Items flow through the queues like this resulting in pseudo LRU order:
When an item is fetched, it is first added to the hot queue. When the hot queue is full and an item is fetched, the last item in the hot queue is moved to either warm or cold depending on whether it has been accessed since it was added. The same process is followed for the warm and cold queues. Each time an item is fetched, it is marked as touched. When the queues are cycled, touched items in the warm queue and cold queues are moved back to the head of warm. Untouched items in warm are moved to cold. Untouched items in cold are evicted.
No items are discarded until capacity is reached. This makes it straightforward to reason about maximum item count/memory usage, but remember that items will not be released if they are not accessed - no item is evicted until the number of unique items fetched exceeds capacity, at which point items are cycled through the queues until evicted. Therefore no active item in ConcurrentLru is subject to Garbage Collection.
TotalCapacity = HotCapacity + WarmCapacity + ColdCapacity
If there are a mixture of warm and cold items, the number of items present in ConcurrentLRU will be the same as the capacity argument provided to the constructor (each queue is bounded to approximately capacity/3). If no item is ever fetched before being evicted, the number of items present in ConcurrentLRU will be approximately 2 * (capacity/3).

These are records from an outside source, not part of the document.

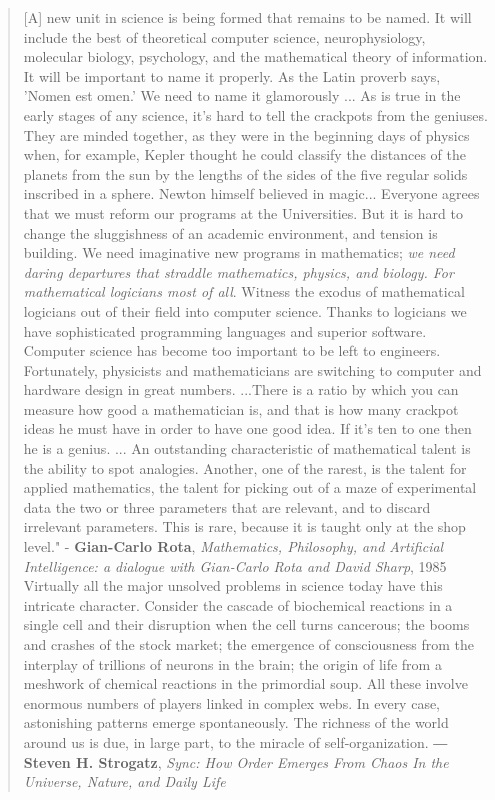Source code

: \documentclass{article}
\begin{document}
\begin{quotation}
    [A] new unit in science is being formed that remains to be named. It will include the best of theoretical computer science, neurophysiology, molecular biology, psychology, and the mathematical theory of information. It will be important to name it properly. As the Latin proverb says, 'Nomen est omen.' We need to name it glamorously ... As is true in the early stages of any science, it's hard to tell the crackpots from the geniuses. They are minded together, as they were in the beginning days of physics when, for example, Kepler thought he could classify the distances of the planets from the sun by the lengths of the sides of the five regular solids inscribed in a sphere. Newton himself believed in magic... Everyone agrees that we must reform our programs at the Universities. But it is hard to change the sluggishness of an academic environment, and tension is building. We need imaginative new programs in mathematics;  \textit{we need daring departures that straddle mathematics, physics, and biology. For mathematical logicians most of all}. Witness the exodus of mathematical logicians out of their field into computer science. Thanks to logicians we have sophisticated programming languages and superior software. Computer science has become too important to be left to engineers. Fortunately, physicists and mathematicians are switching to computer and hardware design in great numbers. ...There is a ratio by which you can measure how good a mathematician is, and that is how many crackpot ideas he must have in order to have one good idea. If it's ten to one then he is a genius. ... An outstanding characteristic of mathematical talent is the ability to spot analogies. Another, one of the rarest, is the talent for applied mathematics, the talent for picking out of a maze of experimental data the two or three parameters that are relevant, and to discard irrelevant parameters. This is rare, because it is taught only at the shop level."
    \newline
    - \textbf{Gian-Carlo Rota},
    \textit{Mathematics, Philosophy, and Artificial Intelligence: a dialogue with Gian-Carlo Rota and David Sharp}, 1985\cite{Rota1985}
    \newline
    \newline
    Virtually all the major unsolved problems in science today have this intricate character. Consider the cascade of biochemical reactions in a single cell and their disruption when the cell turns cancerous; the booms and crashes of the stock market; the emergence of consciousness from the interplay of trillions of neurons in the brain; the origin of life from a meshwork of chemical reactions in the primordial soup. All these involve enormous numbers of players linked in complex webs. In every case, astonishing patterns emerge spontaneously. The richness of the world around us is due, in large part, to the miracle of self-organization.
    \newline
    ― \textbf{Steven H. Strogatz}, \textit{Sync: How Order Emerges From Chaos In the Universe, Nature, and Daily Life}\cite{Strogatz2003}
\end{quotation}
\end{document}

See 'Scanning' below for one possible explanation of how this might occur.
A scan is a sequence of one-time access requests. LRUs perform badly when presented with a sequential scan of every key when the number of keys is larger than the size of the cache.
The warm queue in ConcurrentLru provides some resistance to scanning when mixed into something like a Zipf distributed access pattern. However, if the access pattern is a pure sequential scan, and the scan count is greater than 2 * (capacity/3), cache miss rate will be 100%.

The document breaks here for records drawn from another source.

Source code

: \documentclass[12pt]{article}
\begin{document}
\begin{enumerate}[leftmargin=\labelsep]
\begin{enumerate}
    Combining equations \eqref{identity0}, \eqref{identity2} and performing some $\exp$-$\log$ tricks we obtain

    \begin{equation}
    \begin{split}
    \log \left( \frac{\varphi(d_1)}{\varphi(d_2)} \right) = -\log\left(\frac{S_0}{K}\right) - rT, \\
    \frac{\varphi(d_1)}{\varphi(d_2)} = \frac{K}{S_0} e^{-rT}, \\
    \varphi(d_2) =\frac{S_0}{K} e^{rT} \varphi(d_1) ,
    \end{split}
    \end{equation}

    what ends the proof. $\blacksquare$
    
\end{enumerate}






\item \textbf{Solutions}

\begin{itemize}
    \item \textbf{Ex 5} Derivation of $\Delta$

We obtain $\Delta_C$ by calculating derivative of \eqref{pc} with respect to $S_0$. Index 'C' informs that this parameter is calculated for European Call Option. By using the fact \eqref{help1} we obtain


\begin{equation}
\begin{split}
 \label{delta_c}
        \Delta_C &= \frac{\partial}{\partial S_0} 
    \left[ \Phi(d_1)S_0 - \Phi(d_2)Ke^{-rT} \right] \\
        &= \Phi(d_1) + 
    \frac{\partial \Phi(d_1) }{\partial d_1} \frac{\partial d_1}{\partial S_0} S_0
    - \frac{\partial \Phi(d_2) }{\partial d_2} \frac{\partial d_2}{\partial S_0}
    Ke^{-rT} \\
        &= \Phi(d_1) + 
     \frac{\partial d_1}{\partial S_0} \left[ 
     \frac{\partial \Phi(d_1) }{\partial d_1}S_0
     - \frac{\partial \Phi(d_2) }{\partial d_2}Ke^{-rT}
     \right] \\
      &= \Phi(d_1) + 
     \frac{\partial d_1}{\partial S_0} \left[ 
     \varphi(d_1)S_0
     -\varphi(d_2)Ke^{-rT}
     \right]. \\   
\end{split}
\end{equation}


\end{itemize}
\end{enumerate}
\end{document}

This is because the items are evicted before they are fetched. Below is a worked example to illustrate how this happens step by step.
Let's say we create a ConcurrentLru with capacity = 3, and fetch 3 keys in sequence twice in a row.
var lru = new ConcurrentLru<int, int>(3);
// sequential pass 1
for (int i = 0; i < 3; i++)
{
lru.GetOrAdd(i, k => k);
}
// sequential pass 2
for (int i = 0; i < 3; i++)
{
lru.GetOrAdd(i, k => k);
}
Initially, the hot (H), warm (W) and cold (C) queues are empty and each has a capacity of 1 item:
H[], W[], C[]
On the first sequential pass the internal state of the queues is as follows at each step:
i = 0 H[0], W[], C[]
i = 1 H[1], W[], C[0]
i = 2 H[2], W[], C[1]
Note that item 0 was evicted when fetching item 2. On the second sequential pass there is no step where the LRU already contains the key that is requested:
i = 0 H[0], W[], C[2]
i = 1 H[1], W[], C[0]
i = 2 H[2], W[], C[1]
When the capacity is greater the same problem still occurs when all keys are fetched in an identical sequence - fetching new items pushes the old items sequentially through the hot and cold queues until they are evicted. The same problem affects the classic implementation of LRU based on linked list order when the number of scanned items is equal to the LRU size, so this is a general weakness of LRU algorithms.
In most practical applications, a sequential scan is not the primary access pattern, so this is not a significant limitation. MemoryCache given the same access pattern will likely load all values into memory. This results in a different and potentially worse problem: unbounded memory growth and potential failure due to out of memory.